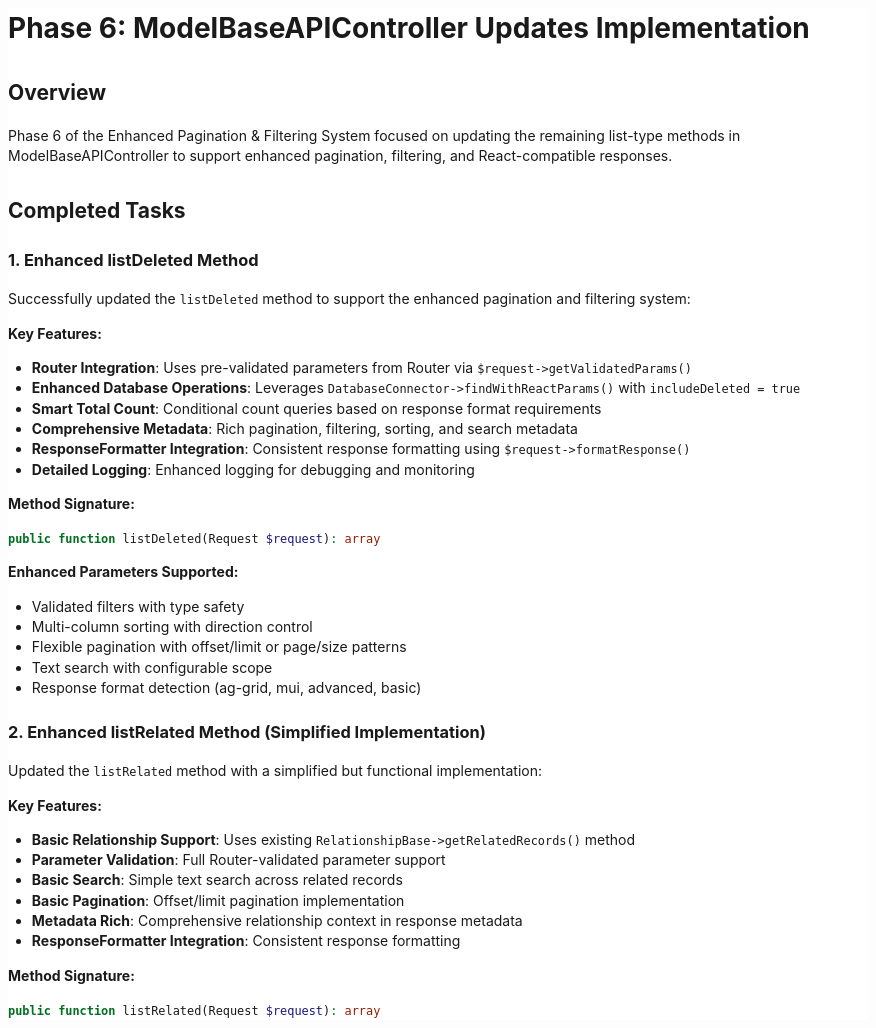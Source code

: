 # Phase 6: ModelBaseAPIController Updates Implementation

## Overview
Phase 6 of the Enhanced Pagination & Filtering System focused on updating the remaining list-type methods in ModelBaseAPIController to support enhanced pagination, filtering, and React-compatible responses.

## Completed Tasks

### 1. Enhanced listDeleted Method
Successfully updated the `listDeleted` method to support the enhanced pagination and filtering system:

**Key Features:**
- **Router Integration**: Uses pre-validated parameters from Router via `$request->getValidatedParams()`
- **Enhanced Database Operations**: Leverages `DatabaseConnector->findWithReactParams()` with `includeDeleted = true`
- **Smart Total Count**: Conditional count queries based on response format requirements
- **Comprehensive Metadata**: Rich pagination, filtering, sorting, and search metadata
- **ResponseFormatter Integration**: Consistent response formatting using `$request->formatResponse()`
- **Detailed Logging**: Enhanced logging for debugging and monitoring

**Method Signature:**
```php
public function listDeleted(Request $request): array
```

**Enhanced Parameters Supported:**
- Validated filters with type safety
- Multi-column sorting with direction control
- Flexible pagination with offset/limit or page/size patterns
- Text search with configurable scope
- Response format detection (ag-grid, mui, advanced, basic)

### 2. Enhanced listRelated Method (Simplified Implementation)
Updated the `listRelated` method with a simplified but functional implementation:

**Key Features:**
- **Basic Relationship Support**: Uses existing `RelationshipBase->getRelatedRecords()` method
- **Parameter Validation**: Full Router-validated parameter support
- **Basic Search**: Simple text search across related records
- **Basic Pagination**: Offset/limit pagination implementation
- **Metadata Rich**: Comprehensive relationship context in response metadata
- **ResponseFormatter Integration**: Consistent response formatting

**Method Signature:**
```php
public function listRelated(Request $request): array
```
======
*Work order*: Collect the complete line wherever the string "with" appears in the records.

*Answer to this exercise*:
- **Enhanced Database Operations**: Leverages `DatabaseConnector->findWithReactParams()` with `includeDeleted = true`
- Validated filters with type safety
- Multi-column sorting with direction control
- Flexible pagination with offset/limit or page/size patterns
- Text search with configurable scope
Updated the `listRelated` method with a simplified but functional implementation:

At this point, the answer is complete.